Retraining For "Victims of Globalization"
Here’s an interesting description of what happened when free trade came to Galax, Virginia:
Trade Adjustment Assistance (TAA) [...] includes up to two years of unemployment benefits while retraining, temporary subsidies to help pay medical insurance and, for those over 50, a short-term top-up to any lower-paying new job. The centre also co-ordinates more basic help, from child care to food banks run by private charities.
That’s an apparantly federal program intended to transition blue-collar workers to new careers when their jobs go overseas. How’s it working? According to the article, three big textile factories in Galax closed down all at once, laying off 1,000 people. The result:
At 6%, Galax’s unemployment rate is twice Virginia’s average, but no higher than it was a year ago.[...] other, mainly younger, workers are already better off. After 19 years in a textile factory, Bobby Edwards has retrained as a radiologist. Brian Deaton has set up a thriving picture-framing business and has started selling gourmet coffee. Few of these people are enthusiastic about globalisation. “No one trusts China around here,” is a common refrain. But government help has cushioned the shock. “I’d be lost if they weren’t here,” says Mr Rotan, nodding towards the centre’s staff.
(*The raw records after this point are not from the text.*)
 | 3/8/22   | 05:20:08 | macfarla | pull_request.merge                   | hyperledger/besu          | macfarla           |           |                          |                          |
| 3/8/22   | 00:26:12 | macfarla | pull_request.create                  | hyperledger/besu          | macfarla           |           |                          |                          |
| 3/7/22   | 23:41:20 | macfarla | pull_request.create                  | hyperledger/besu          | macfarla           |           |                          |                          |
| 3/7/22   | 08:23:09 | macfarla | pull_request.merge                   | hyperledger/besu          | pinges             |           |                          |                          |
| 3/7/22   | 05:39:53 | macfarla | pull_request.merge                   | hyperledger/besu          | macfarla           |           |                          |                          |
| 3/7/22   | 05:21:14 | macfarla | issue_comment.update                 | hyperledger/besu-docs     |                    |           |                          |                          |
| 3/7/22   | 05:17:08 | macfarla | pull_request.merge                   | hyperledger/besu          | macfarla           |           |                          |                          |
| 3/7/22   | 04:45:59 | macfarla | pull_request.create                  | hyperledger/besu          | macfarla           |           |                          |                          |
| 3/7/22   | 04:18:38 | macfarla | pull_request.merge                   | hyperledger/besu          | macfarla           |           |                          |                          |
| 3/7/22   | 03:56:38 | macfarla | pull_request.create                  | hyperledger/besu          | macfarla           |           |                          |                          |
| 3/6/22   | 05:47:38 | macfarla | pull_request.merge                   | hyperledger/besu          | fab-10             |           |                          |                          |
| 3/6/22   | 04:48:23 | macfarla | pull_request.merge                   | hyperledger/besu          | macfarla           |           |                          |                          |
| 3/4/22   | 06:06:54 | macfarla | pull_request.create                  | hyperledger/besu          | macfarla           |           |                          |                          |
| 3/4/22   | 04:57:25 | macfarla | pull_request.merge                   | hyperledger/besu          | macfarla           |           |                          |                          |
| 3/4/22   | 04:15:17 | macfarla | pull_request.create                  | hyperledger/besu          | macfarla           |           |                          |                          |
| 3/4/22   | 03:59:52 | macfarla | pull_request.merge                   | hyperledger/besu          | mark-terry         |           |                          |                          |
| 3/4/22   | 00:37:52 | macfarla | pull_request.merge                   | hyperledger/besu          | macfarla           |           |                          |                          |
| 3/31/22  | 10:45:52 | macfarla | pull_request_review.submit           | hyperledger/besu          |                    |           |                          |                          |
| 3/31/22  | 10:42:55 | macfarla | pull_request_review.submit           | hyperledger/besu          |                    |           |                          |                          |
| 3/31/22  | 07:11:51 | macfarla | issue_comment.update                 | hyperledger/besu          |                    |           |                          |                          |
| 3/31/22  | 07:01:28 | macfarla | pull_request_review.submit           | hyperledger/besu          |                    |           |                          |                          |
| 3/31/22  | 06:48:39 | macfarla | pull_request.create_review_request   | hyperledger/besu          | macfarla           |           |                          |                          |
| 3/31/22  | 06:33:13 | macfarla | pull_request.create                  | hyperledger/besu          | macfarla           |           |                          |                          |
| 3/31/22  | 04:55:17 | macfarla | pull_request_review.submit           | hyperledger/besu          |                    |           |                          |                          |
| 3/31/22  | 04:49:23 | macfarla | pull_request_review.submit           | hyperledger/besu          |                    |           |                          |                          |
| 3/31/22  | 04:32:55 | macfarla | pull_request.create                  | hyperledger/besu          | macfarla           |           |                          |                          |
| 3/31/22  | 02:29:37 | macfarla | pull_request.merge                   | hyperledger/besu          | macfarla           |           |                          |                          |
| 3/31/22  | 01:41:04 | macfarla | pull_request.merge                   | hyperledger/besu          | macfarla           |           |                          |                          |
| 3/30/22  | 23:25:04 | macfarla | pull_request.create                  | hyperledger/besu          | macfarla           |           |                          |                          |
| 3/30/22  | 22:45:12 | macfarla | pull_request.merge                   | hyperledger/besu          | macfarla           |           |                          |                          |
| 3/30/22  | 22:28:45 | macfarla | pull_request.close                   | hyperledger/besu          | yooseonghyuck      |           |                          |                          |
When I was younger, the national unemployment rate was 6% and things were said to be in good shape. In fact, most economists consider 6% or less to be effectively zero unemployment. Which means we seem to have a rare case here: a government program that actually works!
And As Long As We’re Talking Snow…
I like to pull out the old saw about “legislating the wind” to make fun of people who pass various laws to fight basic human nature (for example, the drug war) but as they say, truth is stranger than fiction and real life has now obsoleted that joke:
Romanian snowboarders have staged a protest at the lack of snow in front of the country’s weather institute.Blocking traffic, the snowboarders sat in the road and only moved on when weather officials said that their complaint at the lack of snow “would be passed on to a higher authority”, Ananova reports on January 16th.
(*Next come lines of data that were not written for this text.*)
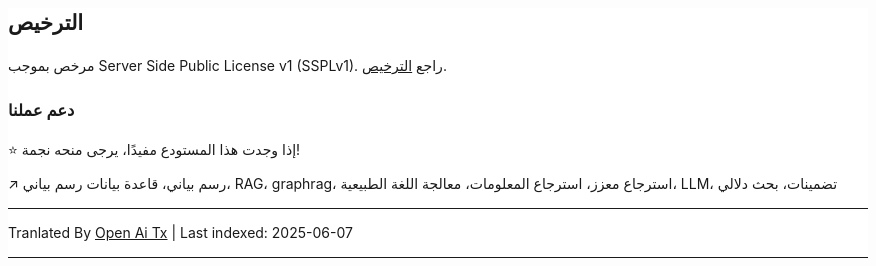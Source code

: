 [nfalkordb-url]: https://github.com/falkordb/NFalkorDB
[nfalkordb-stars]: https://img.shields.io/github/stars/falkordb/nfalkordb.svg?style=social&label=Star&maxAge=2592000
[nfalkordb-package]: https://www.nuget.org/packages/NFalkorDB

[nredisstack-url]: https://github.com/redis/nredisstack
[nredisstack-stars]: https://img.shields.io/github/stars/redis/nredisstack.svg?style=social&amp;label=Star&amp;maxAge=2592000
[nredisstack-package]: https://www.nuget.org/packages/nredisstack/

[falkordb-ts-url]: https://github.com/falkordb/falkordb-ts
[falkordb-ts-stars]: https://img.shields.io/github/stars/falkordb/falkordb-ts.svg?style=social&amp;label=Star&amp;maxAge=2592000
[falkordb-ts-package]: https://www.npmjs.com/package/falkordb

[falkordb-rs-url]: https://github.com/falkordb/falkordb-rs
[falkordb-rs-stars]: https://img.shields.io/github/stars/falkordb/falkordb-rs.svg?style=social&amp;label=Star&amp;maxAge=2592000
[falkordb-rs-package]: https://crates.io/crates/falkordb

[falkordb-go-url]: https://github.com/falkordb/falkordb-go
[falkordb-go-stars]: https://img.shields.io/github/stars/falkordb/falkordb-go.svg?style=social&amp;label=Star&amp;maxAge=2592000
[falkordb-go-package]: https://github.com/falkordb/falkordb-go

[redisgraph-rb-author]: https://redislabs.com
[redisgraph-rb-url]: https://github.com/RedisGraph/redisgraph-rb
[redisgraph-rb-stars]: https://img.shields.io/github/stars/RedisGraph/redisgraph-rb.svg?style=social&amp;label=Star&amp;maxAge=2592000

[redgraph-author]: https://github.com/pzac
[redgraph-url]: https://github.com/pzac/redgraph
[redgraph-stars]: https://img.shields.io/github/stars/pzac/redgraph.svg?style=social&amp;label=Star&amp;maxAge=2592000

[redisgraph-go-author]: https://redislabs.com
[redisgraph-go-url]: https://github.com/RedisGraph/redisgraph-go
[redisgraph-go-stars]: https://img.shields.io/github/stars/RedisGraph/redisgraph-go.svg?style=social&amp;label=Star&amp;maxAge=2592000

[rueidis-url]: https://github.com/rueian/rueidis
[rueidis-author]: https://github.com/rueian
[rueidis-stars]: https://img.shields.io/github/stars/rueian/rueidis.svg?style=social&amp;label=Star&amp;maxAge=2592000

[rgraph-author]: https://github.com/Sceat
[rgraph-url]: https://github.com/HydreIO/rgraph
[rgraph-stars]: https://img.shields.io/github/stars/HydreIO/rgraph.svg?style=social&amp;label=Star&amp;maxAge=2592000

[ioredisgraph-author]: https://github.com/Jonahss
[ioredisgraph-url]: https://github.com/Jonahss/ioredisgraph
[ioredisgraph-stars]: https://img.shields.io/github/stars/Jonahss/ioredisgraph.svg?style=social&amp;label=Star&amp;maxAge=2592000

[php-redis-graph-author]: https://github.com/kjdev
[php-redis-graph-url]: https://github.com/kjdev/php-redis-graph
[php-redis-graph-stars]: https://img.shields.io/github/stars/kjdev/php-redis-graph.svg?style=social&amp;label=Star&amp;maxAge=2592000

[redisgraph_php-author]: https://github.com/jpbourbon
[redisgraph_php-url]: https://github.com/jpbourbon/redisgraph_php
[redisgraph_php-stars]: https://img.shields.io/github/stars/jpbourbon/redisgraph_php.svg?style=social&amp;label=Star&amp;maxAge=2592000

[redislabs-redisgraph-php-author]: https://github.com/mkorkmaz
[redislabs-redisgraph-php-url]: https://github.com/mkorkmaz/redislabs-redisgraph-php
[redislabs-redisgraph-php-stars]: https://img.shields.io/github/stars/mkorkmaz/redislabs-redisgraph-php.svg?style=social&amp;label=Star&amp;maxAge=2592000

[redisgraph-ex-author]: https://github.com/crflynn
[redisgraph-ex-url]: https://github.com/crflynn/redisgraph-ex
[redisgraph-ex-stars]: https://img.shields.io/github/stars/crflynn/redisgraph-ex.svg?style=social&amp;label=Star&amp;maxAge=2592000

[redisgraph-rs-author]: https://github.com/malte-v
[redisgraph-rs-url]: https://github.com/malte-v/redisgraph-rs
[redisgraph-rs-stars]: https://img.shields.io/github/stars/malte-v/redisgraph-rs.svg?style=social&amp;label=Star&amp;maxAge=2592000

[redis_graph-author]: https://github.com/tompro
[redis_graph-url]: https://github.com/tompro/redis_graph
[redis_graph-stars]: https://img.shields.io/github/stars/tompro/redis_graph.svg?style=social&amp;label=Star&amp;maxAge=2592000

[NRedisGraph-author]: https://github.com/tombatron
[NRedisGraph-url]: https://github.com/tombatron/NRedisGraph
[NRedisGraph-stars]: https://img.shields.io/github/stars/tombatron/NRedisGraph.svg?style=social&amp;label=Star&amp;maxAge=2592000

[RedisGraphDotNet.Client-author]: https://github.com/Sgawrys
[RedisGraphDotNet.Client-url]: https://github.com/Sgawrys/RedisGraphDotNet.Client
[RedisGraphDotNet.Client-stars]: https://img.shields.io/github/stars/Sgawrys/RedisGraphDotNet.Client.svg?style=social&amp;label=Star&amp;maxAge=2592000

[RedisGraph.jl-author]: https://github.com/xyxel
[RedisGraph.jl-url]: https://github.com/xyxel/RedisGraph.jl
[RedisGraph.jl-stars]: https://img.shields.io/github/stars/xyxel/RedisGraph.jl.svg?style=social&amp;label=Star&amp;maxAge=2592000

[rustis-url]: https://github.com/dahomey-technologies/rustis
[rustis-author]: https://github.com/dahomey-technologies
[rustis-stars]: https://img.shields.io/github/stars/dahomey-technologies/rustis.svg?style=social&amp;label=Star&amp;maxAge=2592000

## الترخيص

مرخص بموجب Server Side Public License v1 (SSPLv1). راجع [الترخيص](LICENSE.txt).

### دعم عملنا

⭐️ إذا وجدت هذا المستودع مفيدًا، يرجى منحه نجمة!

↗️ رسم بياني، قاعدة بيانات رسم بياني، RAG، graphrag، استرجاع معزز، استرجاع المعلومات، معالجة اللغة الطبيعية، LLM، تضمينات، بحث دلالي


---


Tranlated By [Open Ai Tx](https://github.com/OpenAiTx/OpenAiTx) | Last indexed: 2025-06-07


---

[redis-url]: https://redis.com
[falkordb-url]: https://www.falkordb.com
[falkordb-py-url]: http://github.com/falkorDB/falkordb-py
[falkordb-py-stars]: https://img.shields.io/github/stars/falkorDB/falkordb-py.svg?style=social&amp;label=Star&amp;maxAge=2592000
[falkordb-py-package]: https://pypi.org/project/FalkorDB
[jfalkordb-url]: https://github.com/falkordb/jfalkordb
[jfalkordb-stars]: https://img.shields.io/github/stars/falkordb/jfalkordb.svg?style=social&amp;label=Star&amp;maxAge=2592000
[jfalkordb-package]: https://search.maven.org/artifact/com.falkordb/jfalkordb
(link via The Bitch Girls)
Total Destruction
No, not by the “snowstorm” (yet .. it’s accumulated to around an inch as I write this) but at Clint’s 33rd birthday party last Saturday. I don’t have much to add, aside from taking ‘executive producer’ credit for Glen’s videography of the early-evening ‘RAPpening’. It is pretty funny how in our college years and 20s most parties were fight-free, but now that most of the OGs are over 30, fisticuffs have become a semi-regular feature.
Diary Land
I’ve had a couple of blog or journal sites over the years, and am slowly consolidating them now. The focus has varied, from my urban planning blog to my personal page on diaryland, but reading over the old entries has been fascinating. I never kept a paper diary, mostly out of laziness but also because I thought interesting stuff didn’t happen every week or month, let alone everyday. But years later I find even the “nothing happened today, I’m still waiting for this and the other to break” entries interesting, if only because they fix the timeline of major events. Also occurs to me that our grandkids will probably read our blogs the way people used to read their ancestors’ old letters.
Anyway, for my three regular readers, you can look for more old posts to appear. I’ll also get back to posting excerpts of my Europe journal in the near future.